*** Given entries
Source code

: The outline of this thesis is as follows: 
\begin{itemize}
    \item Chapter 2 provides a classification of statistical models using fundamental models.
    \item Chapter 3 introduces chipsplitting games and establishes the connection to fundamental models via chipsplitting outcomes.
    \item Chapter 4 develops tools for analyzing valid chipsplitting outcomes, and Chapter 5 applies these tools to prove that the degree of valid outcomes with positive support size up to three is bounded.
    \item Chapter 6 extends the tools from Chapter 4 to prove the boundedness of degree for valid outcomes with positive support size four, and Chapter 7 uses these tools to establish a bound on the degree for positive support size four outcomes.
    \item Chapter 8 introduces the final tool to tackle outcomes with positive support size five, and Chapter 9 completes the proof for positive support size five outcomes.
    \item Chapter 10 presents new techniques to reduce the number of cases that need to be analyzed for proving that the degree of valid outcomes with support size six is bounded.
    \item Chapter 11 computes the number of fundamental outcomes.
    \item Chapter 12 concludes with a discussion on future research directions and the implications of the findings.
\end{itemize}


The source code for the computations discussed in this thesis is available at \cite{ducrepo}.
******
What to produce:
Begin with the line that has "size four outcomes." in the listing above and end after the line that has "six is bounded."; output those lines exactly.

Written answer:
    \item Chapter 6 extends the tools from Chapter 4 to prove the boundedness of degree for valid outcomes with positive support size four, and Chapter 7 uses these tools to establish a bound on the degree for positive support size four outcomes.
    \item Chapter 8 introduces the final tool to tackle outcomes with positive support size five, and Chapter 9 completes the proof for positive support size five outcomes.
    \item Chapter 10 presents new techniques to reduce the number of cases that need to be analyzed for proving that the degree of valid outcomes with support size six is bounded.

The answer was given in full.